Tuesday, 19 March 2013

How to Be Happy

Happiness — it's what we all strive to find and keep, even when it's as elusive as ever. Nobody is happy all the time, but some people are definitely more fulfilled than others. Sometimes, happiness has little to do with material goods or high achievement; it boils down to your outlook on life, the quality of your relationships etc.

To be happy, you've got to;

1. Be optimistic.

No matter what happens, good or bad, the effect on our happiness is temporary, and we tend to revert to our baseline level. Some people have a higher baseline happiness level than others, but it's also largely influenced by how you think.

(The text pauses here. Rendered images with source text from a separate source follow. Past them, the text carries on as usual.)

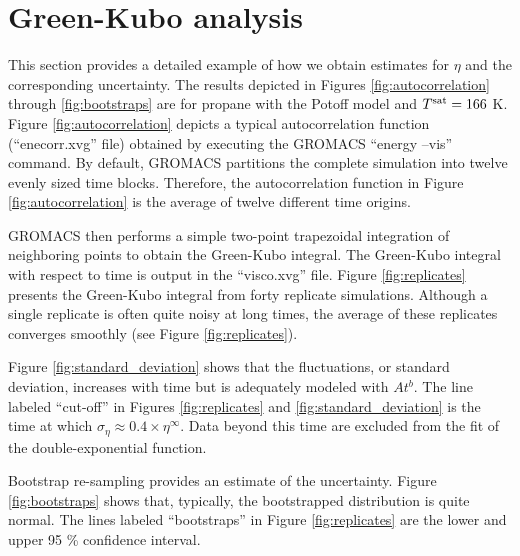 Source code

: \documentclass[preprint,review,11pt]{elsarticle}
\begin{document}

    \clearpage
	\newpage
	
	\section{Green-Kubo analysis} \label{SI:GK_analysis}
	
	This section provides a detailed example of how we obtain estimates for $\eta$ and the corresponding uncertainty. The results depicted in Figures \ref{fig:autocorrelation} through \ref{fig:bootstraps} are for propane with the Potoff model and $T^{\rm sat} = 166$ K. Figure \ref{fig:autocorrelation} depicts a typical autocorrelation function (``enecorr.xvg'' file) obtained by executing the GROMACS ``energy --vis'' command. By default, GROMACS partitions the complete simulation into twelve evenly sized time blocks. Therefore, the autocorrelation function in Figure \ref{fig:autocorrelation} is the average of twelve different time origins. 
	
	GROMACS then performs a simple two-point trapezoidal integration of neighboring points to obtain the Green-Kubo integral. The Green-Kubo integral with respect to time is output in the ``visco.xvg'' file. Figure \ref{fig:replicates} presents the Green-Kubo integral from forty replicate simulations. Although a single replicate is often quite noisy at long times, the average of these replicates converges smoothly (see Figure \ref{fig:replicates}). 
	
	Figure \ref{fig:standard_deviation} shows that the fluctuations, or standard deviation, increases with time but is adequately modeled with $A t^{b}$. The line labeled ``cut-off'' in Figures \ref{fig:replicates} and \ref{fig:standard_deviation} is the time at which $\sigma_{\eta} \approx 0.4 \times \eta^\infty$. Data beyond this time are excluded from the fit of the double-exponential function. 
	
	Bootstrap re-sampling provides an estimate of the uncertainty. Figure \ref{fig:bootstraps} shows that, typically, the bootstrapped distribution is quite normal. The lines labeled ``bootstraps'' in Figure \ref{fig:replicates} are the lower and upper 95 \% confidence interval.
	
\end{document}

Add up all the little happy things that happen to you during the day. For example, you had a nice breakfast, your friend said something funny that made you laugh, you took your dog for a walk in the park and played with it. All of these added together account to one big happiness.

Look at the glass half-full instead of half-empty. Your girlfriend break up with you? Now you have a chance to meet someone else! You lose your job? Now you have the opportunity to find a better one! Adjust your mentality so that, in everything that happens to you, there's some kernel of good.
Put yourself in situations where good things are likely to happen to you. It's easier to stay optimistic if you set yourself up for success.

Learn to enjoy your life!

2. Treat your body like it deserves to be happy.

It may sound cheesy to say, but your brain isn't the only organ in your body that deserves to be happy. Exercise, healthy diets, and regular sleep are key factors in growing more happy and staying that way.

People who are physically active have higher incidences of enthusiasm and excitement. Exercise causes the brain to release chemicals called endorphins that elevate our mood.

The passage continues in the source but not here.